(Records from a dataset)
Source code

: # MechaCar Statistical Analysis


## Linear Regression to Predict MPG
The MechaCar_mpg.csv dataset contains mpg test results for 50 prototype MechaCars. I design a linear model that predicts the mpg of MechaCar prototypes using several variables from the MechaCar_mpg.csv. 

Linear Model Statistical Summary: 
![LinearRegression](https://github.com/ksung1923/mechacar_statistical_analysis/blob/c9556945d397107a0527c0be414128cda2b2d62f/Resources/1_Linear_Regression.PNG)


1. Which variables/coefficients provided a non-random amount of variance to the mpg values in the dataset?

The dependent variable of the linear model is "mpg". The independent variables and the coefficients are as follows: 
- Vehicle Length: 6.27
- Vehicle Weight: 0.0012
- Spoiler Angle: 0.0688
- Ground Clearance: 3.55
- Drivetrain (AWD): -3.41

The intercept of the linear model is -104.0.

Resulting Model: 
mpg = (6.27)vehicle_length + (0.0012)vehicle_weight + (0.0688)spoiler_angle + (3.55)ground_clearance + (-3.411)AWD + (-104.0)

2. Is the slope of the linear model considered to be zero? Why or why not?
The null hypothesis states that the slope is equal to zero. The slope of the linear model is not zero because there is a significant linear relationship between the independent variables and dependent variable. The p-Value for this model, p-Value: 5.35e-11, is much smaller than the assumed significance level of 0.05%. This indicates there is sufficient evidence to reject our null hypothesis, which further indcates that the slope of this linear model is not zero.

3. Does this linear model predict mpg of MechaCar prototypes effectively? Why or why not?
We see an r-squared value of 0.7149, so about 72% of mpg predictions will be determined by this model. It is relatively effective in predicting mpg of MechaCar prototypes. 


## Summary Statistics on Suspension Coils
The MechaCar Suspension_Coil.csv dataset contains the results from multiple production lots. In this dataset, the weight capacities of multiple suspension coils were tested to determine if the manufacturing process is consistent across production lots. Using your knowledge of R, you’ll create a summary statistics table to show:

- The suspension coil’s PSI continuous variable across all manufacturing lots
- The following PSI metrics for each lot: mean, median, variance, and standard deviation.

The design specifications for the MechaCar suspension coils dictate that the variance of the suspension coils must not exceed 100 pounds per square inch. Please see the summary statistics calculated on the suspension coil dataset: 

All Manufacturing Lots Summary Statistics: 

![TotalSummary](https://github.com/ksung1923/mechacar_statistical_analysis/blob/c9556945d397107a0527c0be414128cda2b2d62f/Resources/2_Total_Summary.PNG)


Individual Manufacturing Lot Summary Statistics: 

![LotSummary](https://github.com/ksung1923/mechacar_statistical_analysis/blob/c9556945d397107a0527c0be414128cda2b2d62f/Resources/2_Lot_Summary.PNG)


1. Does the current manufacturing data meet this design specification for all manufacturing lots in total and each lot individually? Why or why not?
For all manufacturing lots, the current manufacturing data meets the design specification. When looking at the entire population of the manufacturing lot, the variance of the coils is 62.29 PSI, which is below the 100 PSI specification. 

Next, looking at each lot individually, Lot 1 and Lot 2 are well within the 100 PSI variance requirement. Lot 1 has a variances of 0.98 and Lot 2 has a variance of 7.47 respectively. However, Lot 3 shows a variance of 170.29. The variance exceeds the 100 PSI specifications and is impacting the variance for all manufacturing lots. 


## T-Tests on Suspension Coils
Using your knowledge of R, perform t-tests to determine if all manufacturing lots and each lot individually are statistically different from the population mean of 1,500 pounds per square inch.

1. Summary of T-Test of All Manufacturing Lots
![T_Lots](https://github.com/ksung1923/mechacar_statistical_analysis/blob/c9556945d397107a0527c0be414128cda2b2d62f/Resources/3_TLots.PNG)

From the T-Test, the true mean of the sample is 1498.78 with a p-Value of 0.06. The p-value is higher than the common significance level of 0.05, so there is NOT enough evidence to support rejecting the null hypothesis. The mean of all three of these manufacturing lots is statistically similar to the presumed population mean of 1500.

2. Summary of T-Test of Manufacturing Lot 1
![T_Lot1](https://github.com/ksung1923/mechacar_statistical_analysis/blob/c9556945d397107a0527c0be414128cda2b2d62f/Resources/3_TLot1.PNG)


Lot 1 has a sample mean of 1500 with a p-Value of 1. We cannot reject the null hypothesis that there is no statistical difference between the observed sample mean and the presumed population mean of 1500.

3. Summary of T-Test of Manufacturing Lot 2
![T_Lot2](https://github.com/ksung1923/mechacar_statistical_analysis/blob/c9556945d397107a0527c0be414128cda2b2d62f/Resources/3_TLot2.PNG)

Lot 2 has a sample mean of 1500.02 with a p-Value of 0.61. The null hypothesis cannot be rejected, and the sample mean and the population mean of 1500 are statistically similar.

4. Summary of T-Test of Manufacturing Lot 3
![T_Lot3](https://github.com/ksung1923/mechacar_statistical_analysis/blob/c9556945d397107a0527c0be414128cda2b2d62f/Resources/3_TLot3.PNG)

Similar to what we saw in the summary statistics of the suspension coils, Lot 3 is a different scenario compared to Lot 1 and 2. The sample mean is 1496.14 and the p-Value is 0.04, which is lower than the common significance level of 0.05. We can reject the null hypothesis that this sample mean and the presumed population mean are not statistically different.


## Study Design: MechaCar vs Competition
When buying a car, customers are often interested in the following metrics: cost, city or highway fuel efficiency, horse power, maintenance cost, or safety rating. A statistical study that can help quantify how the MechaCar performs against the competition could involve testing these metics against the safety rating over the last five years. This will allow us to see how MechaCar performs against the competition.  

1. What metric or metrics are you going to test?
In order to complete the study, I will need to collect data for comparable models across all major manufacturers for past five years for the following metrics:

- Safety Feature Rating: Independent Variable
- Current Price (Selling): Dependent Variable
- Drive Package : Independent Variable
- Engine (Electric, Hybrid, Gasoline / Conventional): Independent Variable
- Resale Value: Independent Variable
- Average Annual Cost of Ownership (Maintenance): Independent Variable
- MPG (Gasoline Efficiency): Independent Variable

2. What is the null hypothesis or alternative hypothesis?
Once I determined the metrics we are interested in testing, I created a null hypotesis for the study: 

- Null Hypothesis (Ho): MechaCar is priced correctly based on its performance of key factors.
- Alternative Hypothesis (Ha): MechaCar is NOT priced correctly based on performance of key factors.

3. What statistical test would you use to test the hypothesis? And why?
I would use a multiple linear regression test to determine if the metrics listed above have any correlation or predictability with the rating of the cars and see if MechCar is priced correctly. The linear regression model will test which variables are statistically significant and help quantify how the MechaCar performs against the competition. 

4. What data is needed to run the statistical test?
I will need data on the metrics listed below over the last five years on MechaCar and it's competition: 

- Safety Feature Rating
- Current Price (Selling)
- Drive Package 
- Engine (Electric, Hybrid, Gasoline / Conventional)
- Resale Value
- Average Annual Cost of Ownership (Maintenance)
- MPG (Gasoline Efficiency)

WHAT IS REQUIRED:
Retype only this portion of the data above: the line containing "We see an r-squared", the line containing "## Summary Statistics on Suspension Coils", and all lines between them, exactly.

TASK RESULT:
We see an r-squared value of 0.7149, so about 72% of mpg predictions will be determined by this model. It is relatively effective in predicting mpg of MechaCar prototypes. 


## Summary Statistics on Suspension Coils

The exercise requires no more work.